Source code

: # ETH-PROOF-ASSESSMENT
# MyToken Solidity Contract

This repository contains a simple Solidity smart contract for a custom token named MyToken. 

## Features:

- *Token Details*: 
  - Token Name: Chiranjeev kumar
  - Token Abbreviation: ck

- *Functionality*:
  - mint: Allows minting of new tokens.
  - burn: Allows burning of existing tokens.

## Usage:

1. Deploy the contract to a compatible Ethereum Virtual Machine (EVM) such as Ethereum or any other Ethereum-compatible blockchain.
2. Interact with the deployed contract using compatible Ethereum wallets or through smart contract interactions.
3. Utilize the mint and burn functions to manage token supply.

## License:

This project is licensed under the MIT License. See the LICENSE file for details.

□ □ □

## Aim of the task
Could you print the lines of the records above from the one containing "- burn: Allows burning of existing tokens." through the last, exactly and with no additions?

## Answer to the exercise
  - burn: Allows burning of existing tokens.

## Usage:

1. Deploy the contract to a compatible Ethereum Virtual Machine (EVM) such as Ethereum or any other Ethereum-compatible blockchain.
2. Interact with the deployed contract using compatible Ethereum wallets or through smart contract interactions.
3. Utilize the mint and burn functions to manage token supply.

## License:

This project is licensed under the MIT License. See the LICENSE file for details.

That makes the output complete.